I‘ve heard some say they just “eat for fuel,” but when I hear it, I always feel sad inside. I want to cook them everything in my repertoire and show them the joy of food.
Not everyone needs to be a “foodie,” but with this “fuel philosophy,” a major source of feeling alive in the world is lost. There is no connection to one’s food source. There is no pleasure in the process of making a dish. There is no savoring. Case and point: Dung is fuel, but who wants to eat it.
I had been thinking about how so many busy New Yorkers either eat out or order in rather than prepare food themselves. Of course there is a place for eating out in our day-to-day lives, but by continuously eating out, we lose financially, and might I dare say… spiritually?
After the explosions in the sky on the fourth of July, I walked from the western esplanade of Battery Park back towards town. I rounded a corner and there, in the financial district of New York City, two people were tending a garden not far from the World Trade Center on Highway 9A. Their little plot was conjoined with maybe 30 others to make up a community garden. This was so completely random, I had to stop and chat with them.
I asked them why they were involved in a community garden, and the woman said that she wanted to “care for something.” This caring helped her be more connected to life and heal from tragedy. Her mother had recently been terribly injured in a fire, and had lost everything, save a few small plants. The woman was now taking care of her mother at home and was now attending the surviving plants in her plot in the community garden. Something from the ruins of her family’s home would now live and thrive somewhere new.
I asked about the other gardeners. She mentioned that everyone was very in to what they were doing. The plot-tenders had to literally be told to “ONLY tend their own plots.” It was a problem, because they enjoyed gardening so much, they would often water neighboring plots to be helpful if they saw something in distress. But this kept people from their joy of tending. Tending was healing.
The week before the 4th, I had gone to my greenmarket volunteer training, where I discovered that in summer months, greenmarkets expand around Manhattan, Brooklyn, the Bronx, Staten Island and Queens—51 to be exact. One in particular caught my eye. The World Financial Center Greenmarket had just reopened–a sign of continued healing was taking place in the area.
They weren’t just rebuilding skyscrapers and memorials, they were also rebuilding a community. A few days later, I set out to see this healing in action. At South End Avenue and Liberty Street, I found a small but sufficient market within a cul-de-sac under Two World Financial Center. I wandered through the tents and talked to market-goers. A woman who lived in the area was there with her dog “Frankie,” purchasing berries and fresh lavender. There were a few tourists trying the juices for sale. Financial Center employees were purchasing something for lunch or to take home for dinner. I bought sugar plums.

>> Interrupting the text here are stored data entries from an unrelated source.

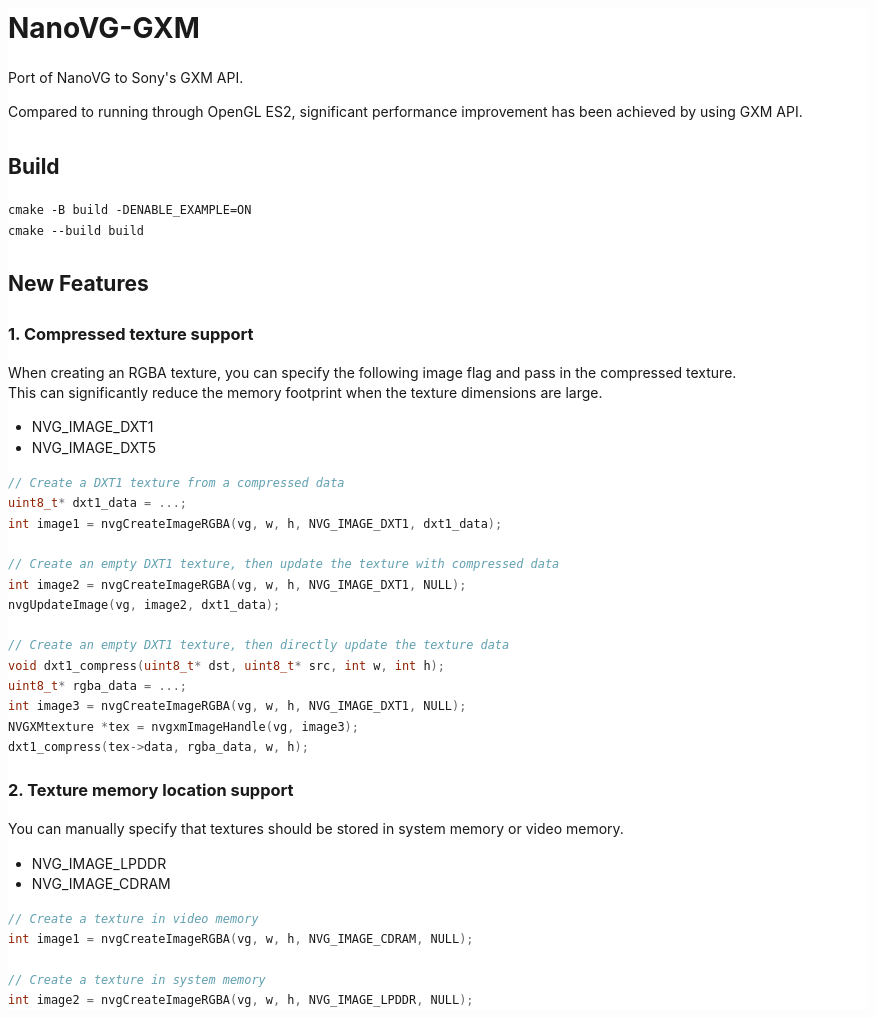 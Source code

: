 NanoVG-GXM
==========

Port of NanoVG to Sony's GXM API.

Compared to running through OpenGL ES2, significant performance improvement has been achieved by using GXM API.

## Build

```shell
cmake -B build -DENABLE_EXAMPLE=ON
cmake --build build
```

## New Features

### 1. Compressed texture support

When creating an RGBA texture, you can specify the following image flag and pass in the compressed texture.  
This can significantly reduce the memory footprint when the texture dimensions are large.

 - NVG_IMAGE_DXT1
 - NVG_IMAGE_DXT5

```c
// Create a DXT1 texture from a compressed data
uint8_t* dxt1_data = ...;
int image1 = nvgCreateImageRGBA(vg, w, h, NVG_IMAGE_DXT1, dxt1_data);

// Create an empty DXT1 texture, then update the texture with compressed data
int image2 = nvgCreateImageRGBA(vg, w, h, NVG_IMAGE_DXT1, NULL);
nvgUpdateImage(vg, image2, dxt1_data);

// Create an empty DXT1 texture, then directly update the texture data
void dxt1_compress(uint8_t* dst, uint8_t* src, int w, int h);
uint8_t* rgba_data = ...;
int image3 = nvgCreateImageRGBA(vg, w, h, NVG_IMAGE_DXT1, NULL);
NVGXMtexture *tex = nvgxmImageHandle(vg, image3);
dxt1_compress(tex->data, rgba_data, w, h);
```

### 2. Texture memory location support

You can manually specify that textures should be stored in system memory or video memory.

 - NVG_IMAGE_LPDDR
 - NVG_IMAGE_CDRAM

```c
// Create a texture in video memory
int image1 = nvgCreateImageRGBA(vg, w, h, NVG_IMAGE_CDRAM, NULL);

// Create a texture in system memory
int image2 = nvgCreateImageRGBA(vg, w, h, NVG_IMAGE_LPDDR, NULL);
```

When I had my fill of the sight and smell of the market, I headed towards the construction site tirelessly erecting a new blazing skyscraper–a shining beacon intended to jut into the sky with force and prominence and be surrounded by a serene park. I talked with a couple of the construction workers. One had broad shoulders, and the other had a lot of experience in his eyes.
“Have you noticed that a greenmarket has returned to the area?”
“Oh yeah!” they said excitedly.
“I plan on getting over there on my lunch from time to time,” said the broad-shouldered one.
“Do you think that it will be a successful market?” I asked.
“I think it will be real successful.” the man-with-experience said. “People might not know it, since there’s so much construction, but there is a large community down here, and many tourists as well. I think it’s good they’ve come back. People are pretty happy about it.” I gave them each a sugared plum as thanks for speaking with me. The broad-shouldered one asked jokingly,
“Were these dancing in your head before you arrived at the market?” I laughed,
“Yep! They sure were!”
I wandered back north further into the island, thinking about the healing properties of food. Healing didn’t just come from vitamins and nutrients, but from the community created by farmer, market, and table. A market means life and community are nearby. I know that the gleaming new tower they are building will be spectacular and represent so much to Americans when it’s finished, but this little tiny market and petite community garden at the tower’s feet are just as large a symbol of healing, humanity and sustainability as it is.
I have a friend who told me recently that he’s trying to “enjoy food more” and not think of it as just “fuel.” I don’t know for sure, but maybe there’s a little something telling him that he needs connection and healing. I know where he should start. I’m sending him to a greenmarket.